Together with senior officers of the general staff, among whom he had found allies, Serdyukov got down to cleaning out the stables. A new three-tier troop management system (district–army–brigade) was instituted, while heavy and unwieldy divisions that had not proven their worth in the Chechen or August South Ossetia wars were reorganized into highly combat-ready brigades.

Six military districts and four fleets were replaced with four geographically named districts – West, South, Center, and East. Except for the strategic missile forces and the aerospace defense forces, all troops located in their respective territories would now report to a single commander. All military exercises now included not only the ground forces, but also the air force, navy, air defense and airborne troops (and marines, if sea deployment was involved).

The exercises were ongoing; barely a week went by without some kind of military exercise taking place. Russian ships sailed around the world, and Russian airmen began flying over the Atlantic, Arctic and Pacific oceans. A new branch of the armed forces appeared – the aerospace defense forces. Drones started to be introduced, albeit timidly. 

Conscripts were no longer used to guard warehouses or clean yards. Afternoon rest and daily physical training hours were introduced, and soldiers’ mess halls were outsourced. The housing problem began to be resolved. Currently, only 14,500 officers have no roof over their heads, as opposed to 54,500 at the beginning of the year. 

But the blunders of Serdyukov’s team should not be forgotten either: the mess with military education where some institutions were shut down and others relocated to towns where leading professors and specialists were reluctant to move; the inexplicable transfer of the navy chief of staff and commander-in-chief to St. Petersburg; the cutting of 250,000 full-time officer positions before reinstating 70,000 of them; the elimination of “superfluous” clinics and hospitals, as well as warrant officer and midshipman positions; the appointment of young and ambitious, but professionally underprepared women to senior positions at Ministry of Defense departments dealing with housing, property, finance, education and other management areas.

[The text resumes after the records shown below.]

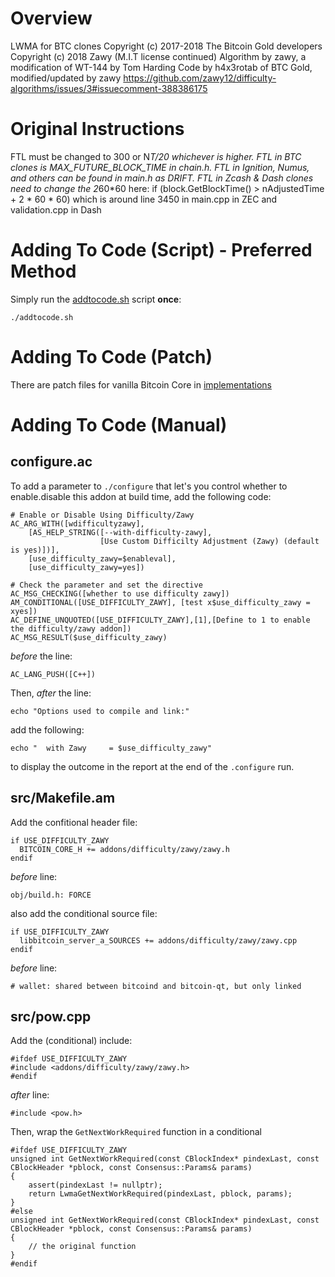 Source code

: Overview
========
LWMA for BTC clones
Copyright (c) 2017-2018 The Bitcoin Gold developers
Copyright (c) 2018 Zawy (M.I.T license continued)
Algorithm by zawy, a modification of WT-144 by Tom Harding
Code by h4x3rotab of BTC Gold, modified/updated by zawy
https://github.com/zawy12/difficulty-algorithms/issues/3#issuecomment-388386175

Original Instructions
=====================
FTL must be changed to 300 or N*T/20 whichever is higher.
FTL in BTC clones is MAX_FUTURE_BLOCK_TIME in chain.h.
FTL in Ignition, Numus, and others can be found in main.h as DRIFT.
FTL in Zcash & Dash clones need to change the 2*60*60 here:
if (block.GetBlockTime() > nAdjustedTime + 2 * 60 * 60)
which is around line 3450 in main.cpp in ZEC and validation.cpp in Dash

Adding To Code (Script) - Preferred Method
==========================================
Simply run the [addtocode.sh](implementation/addtocode.sh) script **once**:
```
./addtocode.sh
```

Adding To Code (Patch)
======================
There are patch files for vanilla Bitcoin Core in [implementations](implementations) 

Adding To Code (Manual)
=======================
configure.ac
------------
To add a parameter to `./configure` that let's you control whether to enable.disable this addon at build time, add the following code:
```
# Enable or Disable Using Difficulty/Zawy
AC_ARG_WITH([wdifficultyzawy],
    [AS_HELP_STRING([--with-difficulty-zawy],
                    [Use Custom Difficilty Adjustment (Zawy) (default is yes)])],
    [use_difficulty_zawy=$enableval],
    [use_difficulty_zawy=yes])

# Check the parameter and set the directive
AC_MSG_CHECKING([whether to use difficulty zawy])
AM_CONDITIONAL([USE_DIFFICULTY_ZAWY], [test x$use_difficulty_zawy = xyes])
AC_DEFINE_UNQUOTED([USE_DIFFICULTY_ZAWY],[1],[Define to 1 to enable the difficulty/zawy addon])
AC_MSG_RESULT($use_difficulty_zawy)
```
*before* the line:
```
AC_LANG_PUSH([C++])
```

Then, *after* the line:
```
echo "Options used to compile and link:"
```
add the following:
```
echo "  with Zawy     = $use_difficulty_zawy"
```
to display the outcome in the report at the end of the `.configure` run. 

src/Makefile.am
---------------
Add the confitional header file:
```
if USE_DIFFICULTY_ZAWY
  BITCOIN_CORE_H += addons/difficulty/zawy/zawy.h
endif
```
*before* line:
```
obj/build.h: FORCE
```
also add the conditional source file:
```
if USE_DIFFICULTY_ZAWY
  libbitcoin_server_a_SOURCES += addons/difficulty/zawy/zawy.cpp
endif
```
*before* line:
```
# wallet: shared between bitcoind and bitcoin-qt, but only linked
```
src/pow.cpp
-----------
Add the (conditional) include:
```
#ifdef USE_DIFFICULTY_ZAWY
#include <addons/difficulty/zawy/zawy.h>
#endif
```
*after* line:
```
#include <pow.h>
```
Then, wrap the `GetNextWorkRequired` function in a conditional
```
#ifdef USE_DIFFICULTY_ZAWY
unsigned int GetNextWorkRequired(const CBlockIndex* pindexLast, const CBlockHeader *pblock, const Consensus::Params& params)
{
    assert(pindexLast != nullptr);
    return LwmaGetNextWorkRequired(pindexLast, pblock, params);
}
#else
unsigned int GetNextWorkRequired(const CBlockIndex* pindexLast, const CBlockHeader *pblock, const Consensus::Params& params)
{
    // the original function
}
#endif

``` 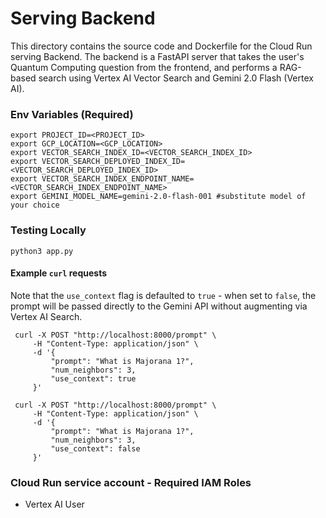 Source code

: # Serving Backend 

This directory contains the source code and Dockerfile for the Cloud Run serving Backend. The backend is a FastAPI server that takes the user's Quantum Computing question from the frontend, and performs a RAG-based search using Vertex AI Vector Search and Gemini 2.0 Flash (Vertex AI). 

### Env Variables (Required)

```
export PROJECT_ID=<PROJECT_ID>
export GCP_LOCATION=<GCP_LOCATION>
export VECTOR_SEARCH_INDEX_ID=<VECTOR_SEARCH_INDEX_ID>
export VECTOR_SEARCH_DEPLOYED_INDEX_ID=<VECTOR_SEARCH_DEPLOYED_INDEX_ID>
export VECTOR_SEARCH_INDEX_ENDPOINT_NAME=<VECTOR_SEARCH_INDEX_ENDPOINT_NAME>
export GEMINI_MODEL_NAME=gemini-2.0-flash-001 #substitute model of your choice
```

### Testing Locally 

```
python3 app.py
```

#### Example `curl` requests 

Note that the `use_context` flag is defaulted to `true` - when set to `false`, the prompt will be passed directly to the Gemini API without augmenting via Vertex AI Search. 

```
 curl -X POST "http://localhost:8000/prompt" \
     -H "Content-Type: application/json" \
     -d '{
         "prompt": "What is Majorana 1?",
         "num_neighbors": 3,
         "use_context": true
     }'

 curl -X POST "http://localhost:8000/prompt" \
     -H "Content-Type: application/json" \
     -d '{
         "prompt": "What is Majorana 1?",
         "num_neighbors": 3,
         "use_context": false
     }'
```

### Cloud Run service account - Required IAM Roles

- Vertex AI User 
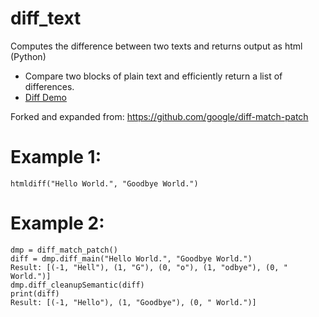 # diff_text
Computes the difference between two texts and returns output as html (Python)

* Compare two blocks of plain text and efficiently return a list of differences.
* [Diff Demo](https://neil.fraser.name/software/diff_match_patch/demos/diff.html)

Forked and expanded from: 
https://github.com/google/diff-match-patch

# Example 1:

```from diff_text import htmldiff
htmldiff("Hello World.", "Goodbye World.")
```

# Example 2:

```from diff_text import diff_match_patch
dmp = diff_match_patch()
diff = dmp.diff_main("Hello World.", "Goodbye World.")
Result: [(-1, "Hell"), (1, "G"), (0, "o"), (1, "odbye"), (0, " World.")]
dmp.diff_cleanupSemantic(diff)
print(diff)
Result: [(-1, "Hello"), (1, "Goodbye"), (0, " World.")]
```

Former rescuer Sergei Shoigu and his team are faced with the task of continuing whatever positives Serdyukov has accomplished and correcting any mistakes he has made. When instructing Gerasimov upon his appointment as chief of the general staff, the president singled out the major task of rearming the army and navy; but he did not stop there. “There are other tasks too, those involving improvements of both the structure and management of the armed forces.”

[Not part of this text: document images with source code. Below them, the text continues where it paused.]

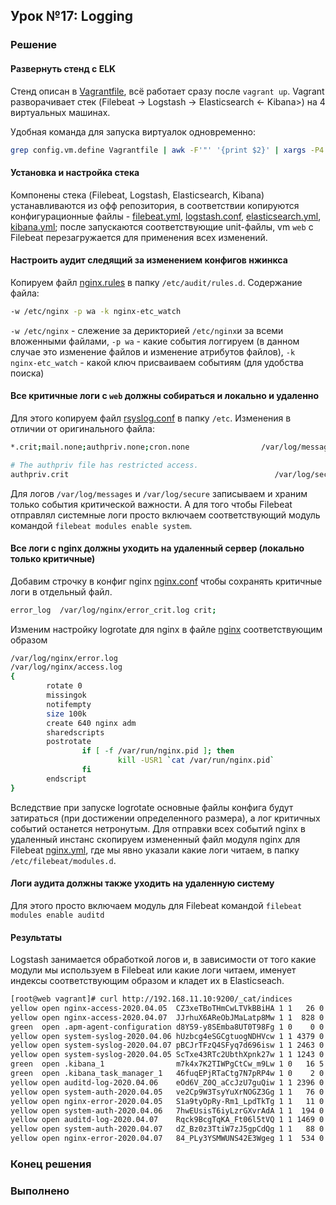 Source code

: ## Урок №17: Logging
### Решение
#### Развернуть стенд с ELK
Стенд описан в [Vagrantfile](Vagrantfile), всё работает сразу после `vagrant up`. Vagrant разворачивает стек (Filebeat -> Logstash -> Elasticsearch <- Kibana>) на 4 виртуальных машинах.

Удобная команда для запуска виртуалок одновременно:
```bash
grep config.vm.define Vagrantfile | awk -F'"' '{print $2}' | xargs -P4 -I {} vagrant up {}
```
#### Установка и настройка стека
Компонены стека (Filebeat, Logstash, Elasticsearch, Kibana) устанавливаются из офф репозитория, в соответствии копируются конфигурационные файлы - [filebeat.yml](conf/filebeat.yml), [logstash.conf](conf/logstash.conf), [elasticsearch.yml](conf/elasticsearch.yml), [kibana.yml](conf/kibana.yml); после запускаются соответствующие unit-файлы, vm `web` c Filebeat перезагружается для применения всех изменений.
#### Настроить аудит следящий за изменением конфигов нжинкса
Копируем файл [nginx.rules](conf/nginx.rules) в папку `/etc/audit/rules.d`. Содержание файла:
```bash
-w /etc/nginx -p wa -k nginx-etc_watch
```
`-w /etc/nginx` - слежение за дерикторией `/etc/nginx`и за всеми вложенными файлами, `-p wa` - какие события логгируем (в данном случае это изменение файлов и изменение атрибутов файлов), `-k nginx-etc_watch` - какой ключ присваиваем событиям (для удобства поиска)
#### Все критичные логи с `web` должны собираться и локально и удаленно
Для этого копируем файл [rsyslog.conf](conf/rsyslog.conf) в папку `/etc`. Изменения в отличии от оригинального файла:
```bash
*.crit;mail.none;authpriv.none;cron.none                /var/log/messages

# The authpriv file has restricted access.
authpriv.crit                                              /var/log/secure
```
Для логов `/var/log/messages` и `/var/log/secure` записываем и храним только события критической важности.
А для того чтобы Filebeat отправлял системные логи просто включаем соответствующий модуль командой `filebeat modules enable system`.
#### Все логи с nginx должны уходить на удаленный сервер (локально только критичные)
Добавим строчку в конфиг nginx [nginx.conf](conf/nginx.conf) чтобы сохранять критичные логи в отдельный файл.
```bash
error_log  /var/log/nginx/error_crit.log crit;
```
Изменим настройку logrotate для nginx в файле [nginx](conf/nginx) соответствующим образом
```bash
/var/log/nginx/error.log
/var/log/nginx/access.log
{
        rotate 0
        missingok
        notifempty
        size 100k
        create 640 nginx adm
        sharedscripts
        postrotate
                if [ -f /var/run/nginx.pid ]; then
                        kill -USR1 `cat /var/run/nginx.pid`
                fi
        endscript
}
```
Вследствие при запуске logrotate основные файлы конфига будут затираться (при достижении определенного размера), а лог критичных событий останется нетронутым.
Для отправки всех событий nginx в удаленный инстанс скопируем измененный файл модуля nginx для Filebeat [nginx.yml](conf/nginx.yml), где мы явно указали какие логи читаем, в папку `/etc/filebeat/modules.d`.
#### Логи аудита должны также уходить на удаленную систему
Для этого просто включаем модуль для Filebeat командой `filebeat modules enable auditd`
#### Результаты
Logstash занимается обработкой логов и, в зависимости от того какие модули мы используем в Filebeat или какие логи читаем, именует индексы соответствующим образом и кладет их в Elasticseach.
```bash
[root@web vagrant]# curl http://192.168.11.10:9200/_cat/indices
yellow open nginx-access-2020.04.05  CZ3xeTBoTHmCwLTVkBBiHA 1 1   26 0 139.4kb 139.4kb
yellow open nginx-access-2020.04.07  JJrhuX6AReObJMaLatp8Mw 1 1  828 0   463kb   463kb
green  open .apm-agent-configuration d8Y59-y8SEmba8UT0T98Fg 1 0    0 0    283b    283b
yellow open system-syslog-2020.04.06 hUzbcg4eSGCgtuogNDHVcw 1 1 4379 0   1.6mb   1.6mb
yellow open system-syslog-2020.04.07 pBCJrTFzQ4SFyq7d696isw 1 1 2463 0 932.6kb 932.6kb
yellow open system-syslog-2020.04.05 ScTxe43RTc2UbthXpnk27w 1 1 1243 0 565.5kb 565.5kb
green  open .kibana_1                m7k4x7K2TIWPgCtCw_m9Lw 1 0   16 5  63.3kb  63.3kb
green  open .kibana_task_manager_1   46fuqEPjRTaCtg7N7pRP4w 1 0    2 0  41.3kb  41.3kb
yellow open auditd-log-2020.04.06    eOd6V_Z0Q_aCcJzU7guQiw 1 1 2396 0   1.3mb   1.3mb
yellow open system-auth-2020.04.05   ve2Cp9W3TsyYuXrNOGZ3Gg 1 1   76 0 175.6kb 175.6kb
yellow open nginx-error-2020.04.05   S1a9tyOpRy-Rm1_LpdTkTg 1 1   11 0 133.3kb 133.3kb
yellow open system-auth-2020.04.06   7hwEUsisT6iyLzrGXvrAdA 1 1  194 0 246.5kb 246.5kb
yellow open auditd-log-2020.04.07    Rqck9BcgTqKA_Ft06l5tVQ 1 1 1469 0 890.2kb 890.2kb
yellow open system-auth-2020.04.07   dZ_Bz0z3TtiW7zJ5gpCdQg 1 1   88 0 164.1kb 164.1kb
yellow open nginx-error-2020.04.07   84_PLy3YSMWUNS42E3Wgeg 1 1  534 0 199.2kb 199.2kb
```
### Конец решения
### Выполненo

This is clearly the most urgent direction of military reform, but it is no secret that relations between the Ministry of Defense and the defense industry have been rocky. Disputes over the prices of missiles, tanks and ships aside, it is essential that the products supplied by the defense industry be of a high quality, which has not always been the case. The defense industry is also in need of reform. Primarily, the industry needs to modernize its obsolete production capacity – an area that will receive 3 trillion rubles ($94.5 billion) in federal funding through 2020. 

We are sure to learn before long whether Shoigu and his team are up to these tasks.